Why 16-Bit?
A Single Word Penetrates Three Worlds
Three Worlds
There are three worlds in computer science.
The world of networks. Data flows as byte streams. Bytes come in through TCP sockets, and bytes go out. The network engineer’s vocabulary is packets, headers, and payloads.
The world of storage. Data is persisted in file formats. Written to disk, read from disk. The storage engineer’s vocabulary is blocks, offsets, and alignment.
The world of AI. Data is processed as token sequences. LLMs take tokens in and produce tokens out. The AI engineer’s vocabulary is embeddings, attention, and context.
These three worlds speak different languages. And between them, translation is always required.
The Cost of Translation
Let us trace the path data travels through a modern AI system.
Knowledge is stored in a file. As JSON or plain text.
To deliver this to an AI:
- Open the file and read the text.
- Parse the text. If it is JSON, interpret the structure and extract fields.
- Feed the extracted text into a tokenizer.
- The tokenizer converts the text into a sequence of token IDs.
- The token sequence is fed into the LLM.
When the AI generates a response:
- The LLM outputs a token sequence.
- Decode the tokens back into text.
- Serialize the text into a structured format.
- Write the serialized data to a file.
A simple “read and write” operation requires nine steps.
Every step costs time. Every step costs memory. Every step risks information loss.
Steps 3 and 4 – the tokenization process – are notoriously problematic. Because natural language word boundaries do not align with tokenizer token boundaries, a proper noun like “Yi Sun-sin” may be split into arbitrary fragments, or a single semantic unit gets scattered across multiple tokens.

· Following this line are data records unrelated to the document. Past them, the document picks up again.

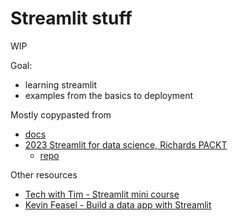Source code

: # Streamlit stuff

WIP

Goal:

* learning streamlit
* examples from the basics to deployment

Mostly copypasted from

* [docs](https://docs.streamlit.io/)
* [2023 Streamlit for data science, Richards PACKT](https://www.amazon.com/Streamlit-Data-Science-Create-interactive-ebook/dp/B0BTHRBC2W/)
  * [repo](https://github.com/tylerjrichards/Streamlit-for-Data-Science)

Other resources

* [Tech with Tim - Streamlit mini course](https://www.youtube.com/watch?v=o8p7uQCGD0U)
* [Kevin Feasel - Build a data app with Streamlit](https://www.youtube.com/watch?v=rAnZx8W--S0&list=PLeWL8zChJ2uuM9ekUgR6pLjxXVfv_IVZb&index=8)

This is the price of three worlds speaking different languages.
What If a Single Unit Penetrated All Three Worlds?
In this language, one word is 16 bits (2 bytes).
A single 16-bit word is simultaneously three things.
A unit of the byte stream. 16-bit words arrive in a continuous flow over the network. Big Endian. Aligned on 2-byte boundaries. No additional parsing needed. Just read them in the order they arrive.
A unit of the file format. Write the stream straight to disk, and that is your file. Read the bytes straight from disk and send them over the network, and that is your stream. No serialization. No deserialization.
A unit of the LLM token. 16 bits = 65,536 distinct symbols. Modern LLM vocabulary sizes generally range from 50,000 to 100,000. GPT-family models use roughly 50,000; Korean-specialized models around 100,000. 65,536 sits squarely in the center of that range. One 16-bit word becomes one LLM token.
Three worlds sharing the same unit. Translation disappears.
Zero Conversion, Zero Loss, Zero Overhead
Let us see what this concretely means.
Conventional approach: 9 steps
[File] -> Read -> Parse -> Extract text -> Tokenize -> [LLM]
[LLM] -> Decode -> Serialize -> Write -> [File]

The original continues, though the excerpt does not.